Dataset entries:
________________

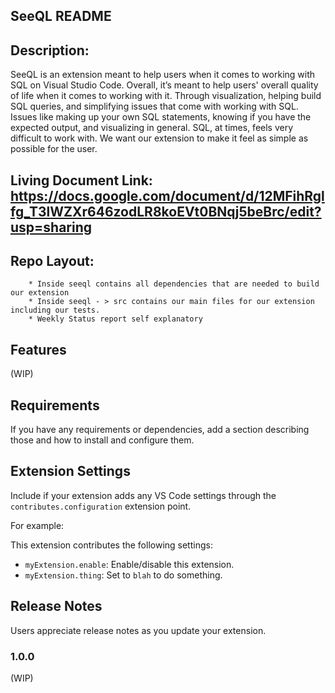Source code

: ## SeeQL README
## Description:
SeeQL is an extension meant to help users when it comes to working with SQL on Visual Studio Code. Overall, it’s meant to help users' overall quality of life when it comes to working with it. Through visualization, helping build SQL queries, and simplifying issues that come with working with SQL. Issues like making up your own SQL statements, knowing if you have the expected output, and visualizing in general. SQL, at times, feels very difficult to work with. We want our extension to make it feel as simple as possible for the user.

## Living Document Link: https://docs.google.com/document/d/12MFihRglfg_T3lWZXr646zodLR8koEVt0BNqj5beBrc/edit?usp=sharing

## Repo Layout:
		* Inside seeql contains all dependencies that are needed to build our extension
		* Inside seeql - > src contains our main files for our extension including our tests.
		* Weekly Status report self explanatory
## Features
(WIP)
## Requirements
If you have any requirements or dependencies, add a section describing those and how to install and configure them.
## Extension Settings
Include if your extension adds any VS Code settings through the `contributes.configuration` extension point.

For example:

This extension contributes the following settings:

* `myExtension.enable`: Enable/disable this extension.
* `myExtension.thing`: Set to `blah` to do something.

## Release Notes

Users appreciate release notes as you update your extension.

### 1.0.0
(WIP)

________________

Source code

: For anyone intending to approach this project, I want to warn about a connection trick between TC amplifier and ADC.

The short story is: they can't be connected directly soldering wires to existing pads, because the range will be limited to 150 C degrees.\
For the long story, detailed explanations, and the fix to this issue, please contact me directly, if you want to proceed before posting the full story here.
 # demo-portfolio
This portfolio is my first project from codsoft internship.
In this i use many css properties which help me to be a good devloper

________________

What is expected:
Using the entries above, determine how many lines include the string "myExtension" and write only that number.

Answer box:
2